• **WORK REQUIRED**
In the data that follows, every line containing the word "List" should be returned.

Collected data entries
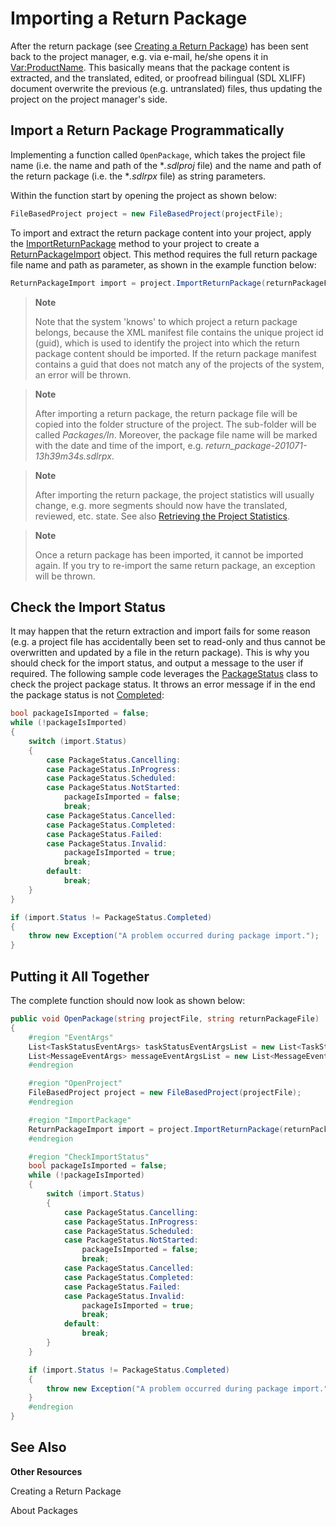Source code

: Importing a Return Package
==

After the return package (see [Creating a Return Package]()) has been sent back to the project manager, e.g. via e-mail, he/she opens it in <Var:ProductName>. This basically means that the package content is extracted, and the translated, edited, or proofread bilingual (SDL XLIFF) document overwrite the previous (e.g. untranslated) files, thus updating the project on the project manager's side.

Import a Return Package Programmatically
--

Implementing a function called ```OpenPackage```, which takes the project file name (i.e. the name and path of the **.sdlproj* file) and the name and path of the return package (i.e. the **.sdlrpx* file) as string parameters.

Within the function start by opening the project as shown below:

```cs
FileBasedProject project = new FileBasedProject(projectFile);
```

To import and extract the return package content into your project, apply the [ImportReturnPackage]() method to your project to create a [ReturnPackageImport]() object. This method requires the full return package file name and path as parameter, as shown in the example function below:


```cs
ReturnPackageImport import = project.ImportReturnPackage(returnPackageFile);
```

>**Note**
>
>Note that the system 'knows' to which project a return package belongs, because the XML manifest file contains the unique project id (guid), which is used to identify the project into which the return package content should be imported. If the return package manifest contains a guid that does not match any of the projects of the system, an error will be thrown.

>**Note**
>
>After importing a return package, the return package file will be copied into the folder structure of the project. The sub-folder will be called *Packages/In*. Moreover, the package file name will be marked with the date and time of the import, e.g. *return_package-201071-13h39m34s.sdlrpx*.

>**Note**
>
>After importing the return package, the project statistics will usually change, e.g. more segments should now have the translated, reviewed, etc. state. See also [Retrieving the Project Statistics]().

>**Note**
>
>Once a return package has been imported, it cannot be imported again. If you try to re-import the same return package, an exception will be thrown.

Check the Import Status
-- 

It may happen that the return extraction and import fails for some reason (e.g. a project file has accidentally been set to read-only and thus cannot be overwritten and updated by a file in the return package). This is why you should check for the import status, and output a message to the user if required. The following sample code leverages the [PackageStatus]() class to check the project package status. It throws an error message if in the end the package status is not [Completed]():

```cs
bool packageIsImported = false;
while (!packageIsImported)
{
    switch (import.Status)
    {
        case PackageStatus.Cancelling:
        case PackageStatus.InProgress:
        case PackageStatus.Scheduled:
        case PackageStatus.NotStarted:
            packageIsImported = false;
            break;
        case PackageStatus.Cancelled:
        case PackageStatus.Completed:
        case PackageStatus.Failed:
        case PackageStatus.Invalid:
            packageIsImported = true;
            break;
        default:
            break;
    }
}

if (import.Status != PackageStatus.Completed)
{
    throw new Exception("A problem occurred during package import.");
}
```


Putting it All Together
--

The complete function should now look as shown below:

```cs
public void OpenPackage(string projectFile, string returnPackageFile)
{
    #region "EventArgs"
    List<TaskStatusEventArgs> taskStatusEventArgsList = new List<TaskStatusEventArgs>();
    List<MessageEventArgs> messageEventArgsList = new List<MessageEventArgs>();
    #endregion

    #region "OpenProject"
    FileBasedProject project = new FileBasedProject(projectFile);
    #endregion

    #region "ImportPackage"
    ReturnPackageImport import = project.ImportReturnPackage(returnPackageFile);
    #endregion

    #region "CheckImportStatus"
    bool packageIsImported = false;
    while (!packageIsImported)
    {
        switch (import.Status)
        {
            case PackageStatus.Cancelling:
            case PackageStatus.InProgress:
            case PackageStatus.Scheduled:
            case PackageStatus.NotStarted:
                packageIsImported = false;
                break;
            case PackageStatus.Cancelled:
            case PackageStatus.Completed:
            case PackageStatus.Failed:
            case PackageStatus.Invalid:
                packageIsImported = true;
                break;
            default:
                break;
        }
    }

    if (import.Status != PackageStatus.Completed)
    {
        throw new Exception("A problem occurred during package import.");
    }
    #endregion
}
```

See Also
--
**Other Resources**

Creating a Return Package

About Packages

• **RESPONSE TO THE TASK**
    List<TaskStatusEventArgs> taskStatusEventArgsList = new List<TaskStatusEventArgs>();
    List<MessageEventArgs> messageEventArgsList = new List<MessageEventArgs>();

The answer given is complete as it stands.